● **THE TASK**:
Scan the entries for the word "können" and return every line that has it.

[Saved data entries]
-- Opening Marker --

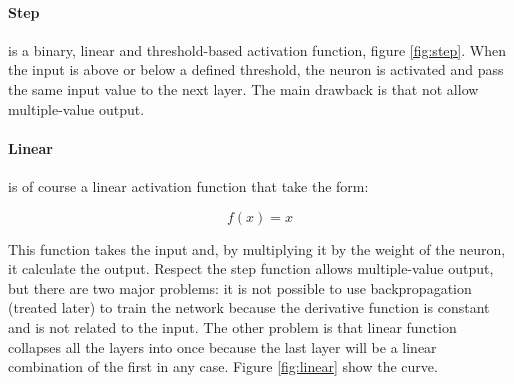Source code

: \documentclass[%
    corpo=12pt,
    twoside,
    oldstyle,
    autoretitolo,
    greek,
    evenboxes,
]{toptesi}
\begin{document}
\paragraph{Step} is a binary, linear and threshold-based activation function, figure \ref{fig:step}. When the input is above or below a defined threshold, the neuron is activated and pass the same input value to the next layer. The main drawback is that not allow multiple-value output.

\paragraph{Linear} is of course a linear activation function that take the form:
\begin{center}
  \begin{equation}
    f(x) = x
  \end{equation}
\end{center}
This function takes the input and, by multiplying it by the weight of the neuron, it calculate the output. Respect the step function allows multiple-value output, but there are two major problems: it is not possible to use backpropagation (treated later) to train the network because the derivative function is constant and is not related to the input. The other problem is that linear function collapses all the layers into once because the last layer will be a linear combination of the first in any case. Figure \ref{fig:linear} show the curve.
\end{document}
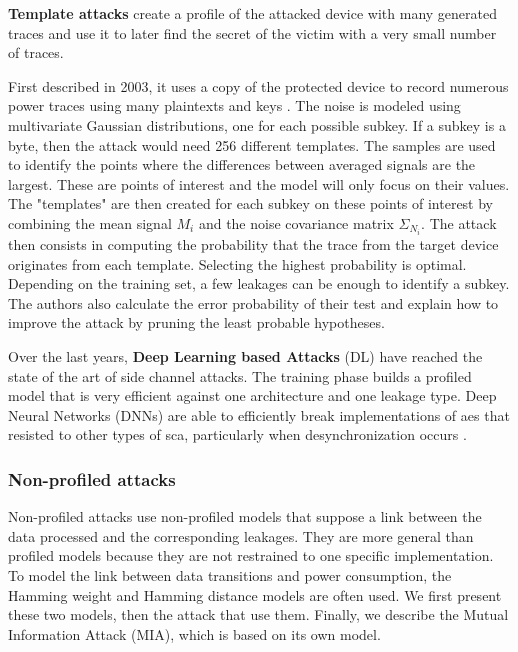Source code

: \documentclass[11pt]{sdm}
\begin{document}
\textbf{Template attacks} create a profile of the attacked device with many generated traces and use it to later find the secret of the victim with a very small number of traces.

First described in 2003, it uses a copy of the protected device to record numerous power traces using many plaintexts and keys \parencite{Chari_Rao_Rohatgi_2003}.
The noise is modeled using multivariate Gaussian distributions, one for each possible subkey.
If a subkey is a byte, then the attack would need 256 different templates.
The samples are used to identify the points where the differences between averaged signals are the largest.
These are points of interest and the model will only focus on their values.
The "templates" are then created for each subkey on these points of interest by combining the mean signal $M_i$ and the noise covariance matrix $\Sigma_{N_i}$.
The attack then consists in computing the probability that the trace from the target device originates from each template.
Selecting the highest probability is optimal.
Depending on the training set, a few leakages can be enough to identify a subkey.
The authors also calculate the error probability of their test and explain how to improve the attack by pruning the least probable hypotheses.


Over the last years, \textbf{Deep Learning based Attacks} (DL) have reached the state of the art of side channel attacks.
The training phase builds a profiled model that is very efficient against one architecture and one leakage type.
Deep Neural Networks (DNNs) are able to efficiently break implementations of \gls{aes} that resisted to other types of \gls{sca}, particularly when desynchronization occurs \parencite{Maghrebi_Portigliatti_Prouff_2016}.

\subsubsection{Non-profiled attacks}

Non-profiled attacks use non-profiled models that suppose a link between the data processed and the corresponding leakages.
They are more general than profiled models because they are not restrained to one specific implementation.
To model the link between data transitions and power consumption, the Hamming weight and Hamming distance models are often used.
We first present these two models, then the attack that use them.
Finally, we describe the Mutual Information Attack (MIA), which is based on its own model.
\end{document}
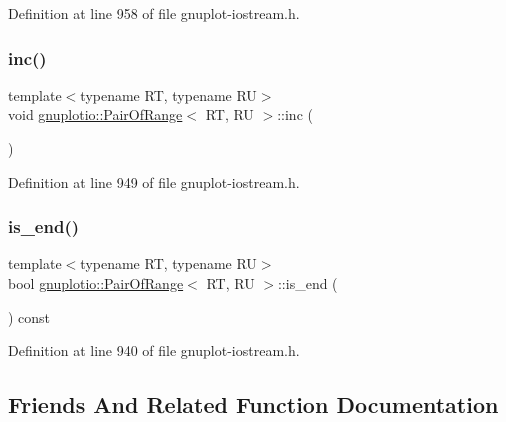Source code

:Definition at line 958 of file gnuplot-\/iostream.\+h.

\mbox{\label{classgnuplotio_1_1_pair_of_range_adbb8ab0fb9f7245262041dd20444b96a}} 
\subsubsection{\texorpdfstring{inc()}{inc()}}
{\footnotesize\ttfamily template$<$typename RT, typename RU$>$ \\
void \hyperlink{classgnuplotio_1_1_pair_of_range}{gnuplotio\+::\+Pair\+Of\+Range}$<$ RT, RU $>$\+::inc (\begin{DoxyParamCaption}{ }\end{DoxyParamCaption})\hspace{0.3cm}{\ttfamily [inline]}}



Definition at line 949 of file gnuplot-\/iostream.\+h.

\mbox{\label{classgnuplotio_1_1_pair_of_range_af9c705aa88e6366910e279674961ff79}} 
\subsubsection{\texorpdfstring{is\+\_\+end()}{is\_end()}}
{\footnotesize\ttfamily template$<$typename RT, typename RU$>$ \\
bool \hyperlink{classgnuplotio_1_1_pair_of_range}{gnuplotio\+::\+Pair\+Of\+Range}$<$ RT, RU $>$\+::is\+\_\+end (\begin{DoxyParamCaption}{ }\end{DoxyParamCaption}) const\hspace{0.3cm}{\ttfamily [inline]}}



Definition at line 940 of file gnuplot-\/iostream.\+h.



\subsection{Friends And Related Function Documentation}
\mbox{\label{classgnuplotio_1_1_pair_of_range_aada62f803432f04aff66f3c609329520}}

-- Closing Marker --
-- Opening Marker --

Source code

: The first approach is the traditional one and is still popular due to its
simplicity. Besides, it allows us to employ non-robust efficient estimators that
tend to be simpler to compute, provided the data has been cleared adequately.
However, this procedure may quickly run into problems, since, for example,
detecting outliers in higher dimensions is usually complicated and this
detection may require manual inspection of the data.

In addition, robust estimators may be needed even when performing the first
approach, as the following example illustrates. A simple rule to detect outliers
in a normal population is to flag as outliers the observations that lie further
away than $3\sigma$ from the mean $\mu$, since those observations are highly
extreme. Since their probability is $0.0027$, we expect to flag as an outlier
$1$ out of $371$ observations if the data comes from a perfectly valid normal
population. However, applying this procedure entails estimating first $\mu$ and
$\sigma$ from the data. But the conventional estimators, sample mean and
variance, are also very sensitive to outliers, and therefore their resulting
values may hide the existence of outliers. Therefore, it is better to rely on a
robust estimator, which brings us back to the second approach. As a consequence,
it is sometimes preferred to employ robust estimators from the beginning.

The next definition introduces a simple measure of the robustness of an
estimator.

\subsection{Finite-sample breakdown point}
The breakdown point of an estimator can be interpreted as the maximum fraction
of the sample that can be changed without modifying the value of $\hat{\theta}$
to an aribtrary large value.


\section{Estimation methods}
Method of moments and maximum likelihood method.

-- Closing Marker --
-- Opening Marker --

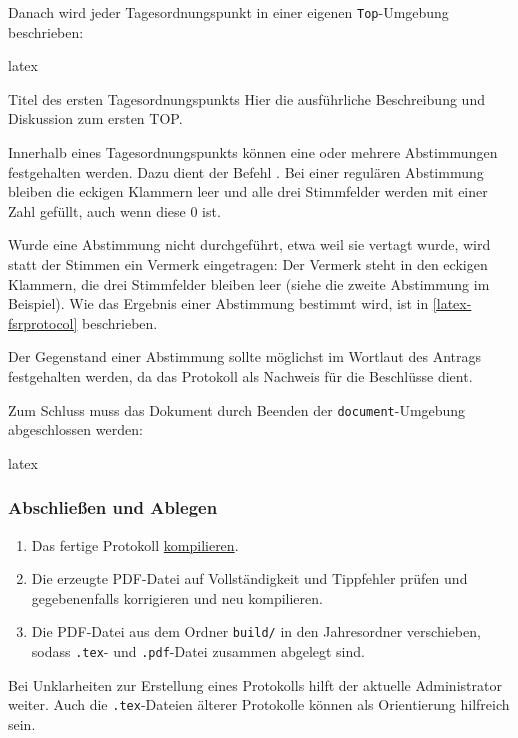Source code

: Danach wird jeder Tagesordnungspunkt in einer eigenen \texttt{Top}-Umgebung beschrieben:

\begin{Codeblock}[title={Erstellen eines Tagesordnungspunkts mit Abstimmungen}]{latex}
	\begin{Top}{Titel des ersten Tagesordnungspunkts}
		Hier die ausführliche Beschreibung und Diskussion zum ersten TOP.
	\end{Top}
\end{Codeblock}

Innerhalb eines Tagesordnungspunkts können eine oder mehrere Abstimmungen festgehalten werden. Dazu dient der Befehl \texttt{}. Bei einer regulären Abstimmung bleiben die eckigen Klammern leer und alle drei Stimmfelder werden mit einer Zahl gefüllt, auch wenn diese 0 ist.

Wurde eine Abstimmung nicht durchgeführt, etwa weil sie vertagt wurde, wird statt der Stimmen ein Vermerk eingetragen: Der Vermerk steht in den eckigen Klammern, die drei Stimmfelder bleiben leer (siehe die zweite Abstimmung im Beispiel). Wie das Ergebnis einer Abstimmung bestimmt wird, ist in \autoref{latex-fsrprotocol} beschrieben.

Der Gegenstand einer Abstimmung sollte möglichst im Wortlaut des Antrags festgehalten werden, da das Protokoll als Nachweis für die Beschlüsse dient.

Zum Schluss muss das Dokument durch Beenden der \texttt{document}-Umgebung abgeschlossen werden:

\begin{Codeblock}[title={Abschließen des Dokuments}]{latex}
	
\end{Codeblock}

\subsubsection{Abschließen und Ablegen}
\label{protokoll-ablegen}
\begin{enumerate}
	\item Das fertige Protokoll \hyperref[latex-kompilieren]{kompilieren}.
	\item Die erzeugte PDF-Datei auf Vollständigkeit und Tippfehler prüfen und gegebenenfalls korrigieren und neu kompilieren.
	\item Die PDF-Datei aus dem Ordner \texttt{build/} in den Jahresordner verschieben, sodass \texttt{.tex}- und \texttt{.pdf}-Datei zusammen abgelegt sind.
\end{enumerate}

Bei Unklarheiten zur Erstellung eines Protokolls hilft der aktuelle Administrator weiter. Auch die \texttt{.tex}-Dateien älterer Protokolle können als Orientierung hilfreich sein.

-- Closing Marker --

● **TASK RESULT**:
Innerhalb eines Tagesordnungspunkts können eine oder mehrere Abstimmungen festgehalten werden. Dazu dient der Befehl \texttt{}. Bei einer regulären Abstimmung bleiben die eckigen Klammern leer und alle drei Stimmfelder werden mit einer Zahl gefüllt, auch wenn diese 0 ist.
Bei Unklarheiten zur Erstellung eines Protokolls hilft der aktuelle Administrator weiter. Auch die \texttt{.tex}-Dateien älterer Protokolle können als Orientierung hilfreich sein.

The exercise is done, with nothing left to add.